NRIセキュアテクノロジーズ 代表取締役社長の柿木彰氏
2000年8月創業の同社は野村総合研究所(NRI)の子会社であり、社内ベンチャーの形で事業をスタートした。セキュリティに関する上流のコンサルティングから診断、監視、ソリューション、教育までをトータルで提供することを強みに、NRIの得意とする金融からサービス、製造業などへと顧客層を広げる。単体の売り上げも200億円を大きく超え、単体社員も約500人の規模に成長する。資格取得などの教育にも力を入れており、研修は1人当たり年168時間に及ぶ。
「クラウド環境になり、境界分離からゼロトラストへとセキュリティの考え方や守り方も変わってきている」(柿木社長)。例えば、グローバル展開する日本企業の緊張度が高まっているセキュリティリスクがある。サプライチェーンへのサイバー攻撃だ。子会社や取引先企業への攻撃を守ることは、事業継続から欠かせないことだが、大きな負担になる。「小さい会社が攻撃されることは、頭の痛い問題でもある」(同氏)
同社 セキュリティアーキテクチャコンサルティング部の山口雅史部長によると、委託先や再委託先が開発や製造した商品やサービスの脆弱性が攻撃されたり、自社のサプライチェーン、つまり子会社や海外拠点が攻撃されたりするという。これらの対策には、商品の出荷前にサプライチェーンの脆弱性をなくすこと。具体的には、商品の開発から製造、出荷までのセキュリティを可視化し、対策する。設計段階からセキュリティを組み込むDevSecOpsを取り入れたり、グループ共通のセキュリティ基盤を構築したりする。
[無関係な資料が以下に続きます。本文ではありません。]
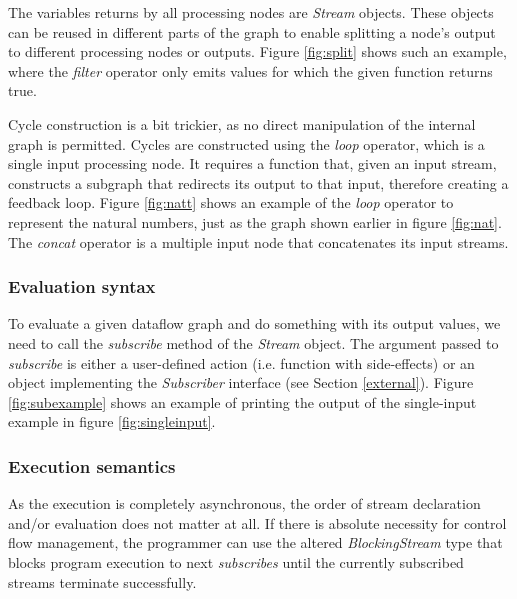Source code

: \documentclass[sigplan,review,anonymous]{acmart}\settopmatter{printfolios=true,printacmref=false}
\begin{document}

The variables returns by all processing nodes are \textit{Stream} objects. These objects can be reused in different parts of the graph to enable splitting a node's output to different processing nodes or outputs. Figure \ref{fig:split} shows such an example, where the \textit{filter} operator only emits values for which the given function returns true.


Cycle construction is a bit trickier, as no direct manipulation of the internal graph is permitted. Cycles are constructed using the \textit{loop} operator, which is a single input processing node. It requires a function that, given an input stream, constructs a subgraph that redirects its output to that input, therefore creating a feedback loop. Figure \ref{fig:natt} shows an example of the \textit{loop} operator to represent the natural numbers, just as the graph shown earlier in figure \ref{fig:nat}. The \textit{concat} operator is a multiple input node that concatenates its input streams.


\subsubsection{Evaluation syntax}

To evaluate a given dataflow graph and do something with its output values, we need to call the \textit{subscribe} method of the \textit{Stream} object. The argument passed to \textit{subscribe} is either a user-defined action (i.e. function with side-effects) or an object implementing the \textit{Subscriber} interface (see Section \ref{external}). Figure \ref{fig:subexample} shows an example of printing the output of the single-input example in figure \ref{fig:singleinput}.


\subsubsection{Execution semantics}

As the execution is completely asynchronous, the order of stream declaration and/or evaluation does not matter at all. If there is absolute necessity for control flow management, the programmer can use the altered \textit{BlockingStream} type that blocks program execution to next \textit{subscribes} until the currently subscribed streams terminate successfully.
\end{document}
山口部長は「以前からの内部不正などのセキュリティ対策に加えて、サプライチェーンやDXの領域への対策が求められている」と指摘する。攻撃目的も、個人情報からサプライチェーンへシフトしているのは、犯罪者にとって社会的問題が大きくなるほど、高額の金銭要求をしやすくなるからだという。米石油パイプライン会社が5月にランサムウェア攻撃を受けて、輸送サービスが一時停止した。約500万ドルの身代金を支払ったとの報道もある。海外拠点のサーバーが攻撃されて、日本に感染拡大した製造業もある。
DXを実現するための情報システムもサイバーリスクにさらされやすい。コンサルティングをしながら、対策ソリューションを導入する企業も増えている。ただし、多くはNRI経由のものになる。ユーザーが他のSI企業(システムインテグレーター)を使う場合、そこに参画し、セキュリティ部分を担うことはある。創業20年を経過した今、ユーザーに直接選ばれる存在になれるかが、次なる成長に問われることになりそうだ。